With socket 1366 being so massive and 6 DIMM slots on the Enthusiast/Gamer boards, we're seeing not only 6 expansion slots (down from the standard of 7) but in most boards I have seen pics of, the top slot is an x1 so they can wedge it next to the x58 IOH which means your left with only 5 slots for other cards. Using 3 dual slot cards is out of the question without a massive 10 slot case (of which there are only like 3-5 on the market) and even if you can wedge 2 or 3 dual slot cards into the machine, you have almost zero expansion card slots should you ever need them.
Then we get to all the cooling crap surrounding the CPU. ALL these designs rely on a top down traditional cooler and if you decide to use a highly effective tower cooling solution, all the little heatsink fins on the Northbridge and pwer regulators around the CPU get very little or no airflow. Now your in there adding puny little 40/60mm fans that produce more noise than airflow, not to mention that the DIMMs are hardly ever cooled in today's board designs.
Call me a cooling purist if you will, but I much prefer traditional front to back airflow and all this side intake top exhaust stuff just makes me cringe. I personally run a Tyan Thunder K8WE with 2 Hyper6+ coolers and the procs and RAM are all cooled front to back. Intake and exhaust are 120mm and I have a bit of an air channel in which that airflow never goes near the expansion card slots below, which by the way have a 92mm fan up front pushing air in across the drives and another 92mm fan clipped onto the expansion slots in the back pulling it back out.

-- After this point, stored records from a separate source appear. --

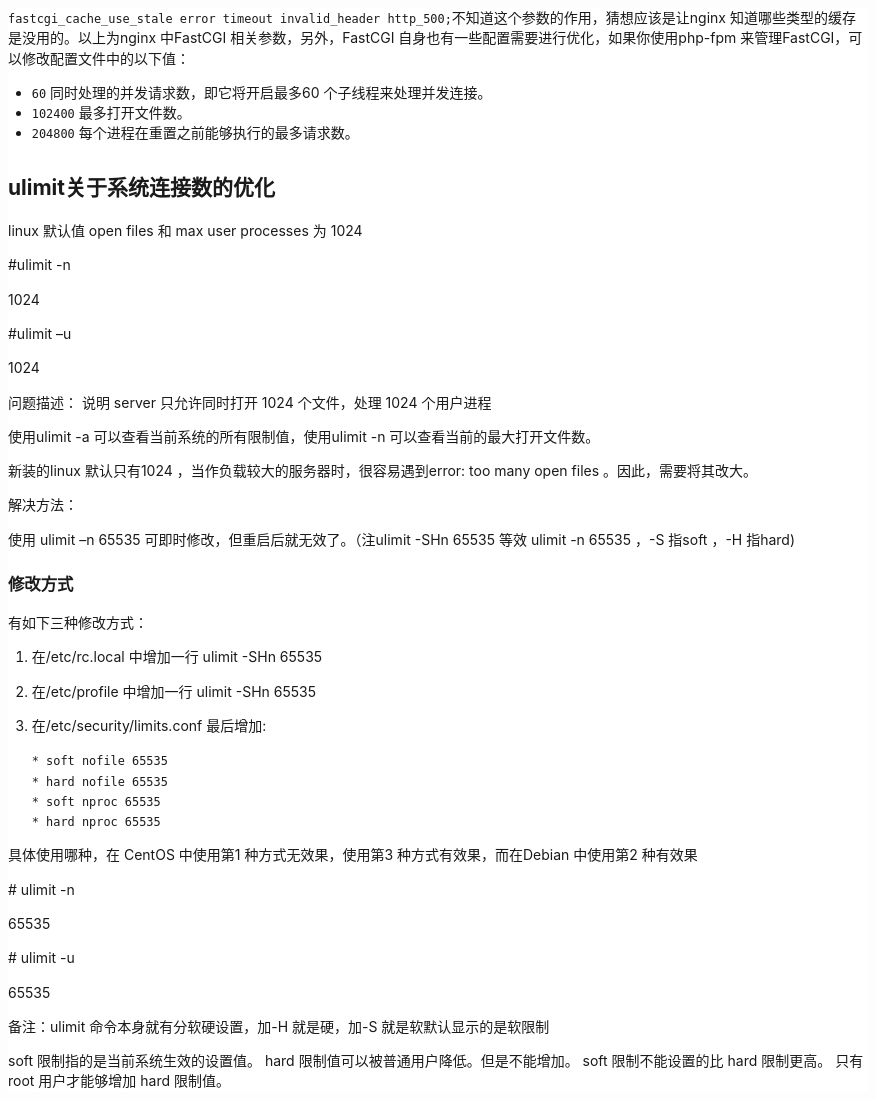 `fastcgi_cache_use_stale error timeout invalid_header http_500;`不知道这个参数的作用，猜想应该是让nginx 知道哪些类型的缓存是没用的。以上为nginx 中FastCGI 相关参数，另外，FastCGI 自身也有一些配置需要进行优化，如果你使用php-fpm 来管理FastCGI，可以修改配置文件中的以下值：

* `60` 同时处理的并发请求数，即它将开启最多60 个子线程来处理并发连接。
* `102400` 最多打开文件数。
* `204800` 每个进程在重置之前能够执行的最多请求数。

## ulimit关于系统连接数的优化

linux 默认值 open files 和 max user processes 为 1024

\#ulimit -n

1024

\#ulimit –u

1024

问题描述： 说明 server 只允许同时打开 1024 个文件，处理 1024 个用户进程

使用ulimit -a 可以查看当前系统的所有限制值，使用ulimit -n 可以查看当前的最大打开文件数。

新装的linux 默认只有1024 ，当作负载较大的服务器时，很容易遇到error: too many open files 。因此，需要将其改大。

解决方法：

使用 ulimit –n 65535 可即时修改，但重启后就无效了。（注ulimit -SHn 65535 等效 ulimit -n 65535 ，-S 指soft ，-H 指hard)

### 修改方式

有如下三种修改方式：

1.  在/etc/rc.local 中增加一行 ulimit -SHn 65535

2.  在/etc/profile 中增加一行 ulimit -SHn 65535

3.  在/etc/security/limits.conf 最后增加:

    ```
    * soft nofile 65535
    * hard nofile 65535
    * soft nproc 65535
    * hard nproc 65535
    ```

具体使用哪种，在 CentOS 中使用第1 种方式无效果，使用第3 种方式有效果，而在Debian 中使用第2 种有效果

\# ulimit -n

65535

\# ulimit -u

65535

备注：ulimit 命令本身就有分软硬设置，加-H 就是硬，加-S 就是软默认显示的是软限制

soft 限制指的是当前系统生效的设置值。 hard 限制值可以被普通用户降低。但是不能增加。 soft 限制不能设置的比 hard 限制更高。 只有 root 用户才能够增加 hard 限制值。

I dont know how to resolve these issues, but I think someone surely needs to because IMHO its getting out of control.
lemonadesoda - Tuesday, November 4, 2008 - link
"Looking at POV-Ray we see a 30% increase in performance for a 12% increase in total system power consumption, that more than exceeds Intel's 2:1 rule for performance improvement vs. increase in power consumption."You cant use "total system power", but must make the best estimate of CPU power draw. Why? Because imagine if you had a system with 6 sticks of RAM, 4 HDDs, etc. you would have ever increasing power figures that would make the ratio of increased power consumption (a/b) smaller and smaller!
If you take your figures and subtract (a guestimate of) 100W for non CPU power draw, then you DONT get the Intel 2:1 ratio at all!
The figures need revisiting.
AnnonymousCoward - Thursday, November 6, 2008 - link
Performance vs power appears to linearly increase with HT. Using the 100W figure for non-CPU draw means a 25% power increase, which is close to the 30% performance.Unless we're talking about servers, I think looking at power draw per application is silly. Just do idle power, load power, and maybe some kind of flops/watt benchmark just for fun.
silversound - Tuesday, November 4, 2008 - link
great article, tomsharware reviews always pro intel and nvidia, not sure if they got pay $ to suppot them. anandtech is always neutral, thx!